The Bubble Wrap Boy is the story of vertically challenged
Charlie Han, painfully uncool, thoroughly clumsy and resigned to the fact that
he has close to a Full House on the “Racial Stereotypes” Bingo sheet. Living
with a desperately overprotective mum and a silent chef father, Charlie
struggles with gangs, bullies, ritual humiliation, constant disappointment and
scorn on a daily basis and has nobody to talk to about it. Apart from his
companion in lonely weirdness Linus, AKA Sinus due to his immense nose. Thrown
together by their mutual friendlessness, Charlie is unfortunately quite dismissive
of Linus, believing he deserves a higher calibre of friend. When Charlie
discovers his passion, his one talent in life is Skateboarding, he neglects Linus
in favour of his new hobby. His new hobby that would send his mother through
the roof if she ever found out about it.
Charlie is just such a brilliant character; hopelessly
uncool, unduly optimistic about suddenly becoming cool, resolute, caring and
hugely stubborn. I really felt like I understood Charlie- his mixture of anger
and guilt and love is on the one hand quite typical of teens, but it also
singles Charlie out as being quite unique in the way that he deals with these
emotions. He has been lied to by people that he trusts, he’s angry, but he has
his own secrets too so it’s not as if he can legitimately claim the moral high
ground. He has the ammunition to cause his mother a world of emotional pain and
chooses not to. He keeps both of their secrets to save his family from getting
hurt.
I really liked too how Charlie begrudgingly learned his
lessons as he went along, even though they were painful or inconvenient. He
learns when to get mad and when to stay quiet. The value of true friendship
versus the fickle promise of popularity. The fact that you have to work hard to
reap the rewards of anything. That sometimes you don’t have to be the best.

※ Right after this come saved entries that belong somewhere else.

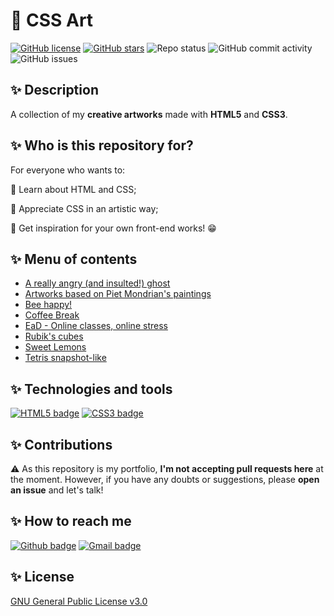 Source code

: # 🎨 CSS Art

[![GitHub license](https://img.shields.io/github/license/bugahontas/css-art?style=for-the-badge)](https://github.com/bugahontas/css-art/blob/main/LICENSE) [![GitHub stars](https://img.shields.io/github/stars/bugahontas/css-art?style=for-the-badge)](https://github.com/bugahontas/css-art/stargazers) ![Repo status](https://img.shields.io/static/v1?label=Status&message=Commits%20every%20month&color=blueviolet&style=for-the-badge) ![GitHub commit activity](https://img.shields.io/github/commit-activity/m/bugahontas/css-art?style=for-the-badge) ![GitHub issues](https://img.shields.io/github/issues/bugahontas/css-art?style=for-the-badge)

## ✨ Description

A collection of my **creative artworks** made with **HTML5** and **CSS3**.

## ✨ Who is this repository for?

For everyone who wants to:

🔹 Learn about HTML and CSS;

🔹 Appreciate CSS in an artistic way;

🔹 Get inspiration for your own front-end works! 😁

## ✨ Menu of contents

- [A really angry (and insulted!) ghost](https://github.com/bugahontas/css-art/tree/main/angry-ghost)
- [Artworks based on Piet Mondrian's paintings](https://github.com/bugahontas/css-art/tree/main/piet-mondrian)
- [Bee happy!](https://github.com/bugahontas/css-art/tree/main/bee-happy)
- [Coffee Break](https://github.com/bugahontas/css-art/tree/main/coffee-break)
- [EaD - Online classes, online stress](https://github.com/bugahontas/css-art/tree/main/ead) 
- [Rubik's cubes](https://github.com/bugahontas/css-art/tree/main/rubik's-cubes)
- [Sweet Lemons](https://github.com/bugahontas/css-art/tree/main/sweet-lemons)
- [Tetris snapshot-like](https://github.com/bugahontas/css-art/tree/main/tetris) 

## ✨ Technologies and tools

[![HTML5 badge](https://img.shields.io/badge/HTML5-E34F26?style=for-the-badge&logo=html5&logoColor=white)](https://dev.w3.org/html5/html-author/) [![CSS3 badge](https://img.shields.io/badge/CSS3-1572B6?style=for-the-badge&logo=css3&logoColor=white)](https://www.w3.org/Style/CSS/)

## ✨ Contributions

⚠ As this repository is my portfolio, **I'm not accepting pull requests here** at the moment. However, if you have any doubts or suggestions, please **open an issue** and let's talk!   

## ✨ How to reach me

[![Github badge](https://img.shields.io/badge/bugahontas-100000?style=for-the-badge&logo=github&logoColor=white)](https://github.com/bugahontas) [![Gmail badge](https://img.shields.io/badge/contatohelmaqui@gmail.com-c5221f?style=for-the-badge&logo=gmail&logoColor=white)](mailto:contatohelmaqui@gmail.com)

## ✨ License

[GNU General Public License v3.0](https://github.com/bugahontas/css-art/blob/main/LICENSE)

That it’s not until you’ve won approval that you realise it’s of very little
value. That adults do strange and inexplicable things for reasons only
understood by themselves.
This book does a brilliant job of rationalising adult
behaviour that seems to baffle teens. It gives reasons, however unsatisfying or
misguided, for the things that grownups do. Sometimes it’s the wrong thing done
for the right reasons but it shows too that adults might not always be able to
explain their behaviour. It shows that these mysterious creatures are people
too.
It’s emotional and heart wrenching at the same time as being
hilariously funny. Charlie’s brush with death during his brief foray into
amateur dramatics had me in stitches, and his brilliant internal monologue is
so full of personality. Sometimes he’s seething, sometimes he’s
overflowing
with empathy. It’s a joy to read because in many ways it is such an ordinary story-
families, secrets and unfulfilment and guilt are all very ordinary themes. It’s
just told in such a way that the reader can’t help but become caught up in
Charlie’s complicated family and his clashing emotions.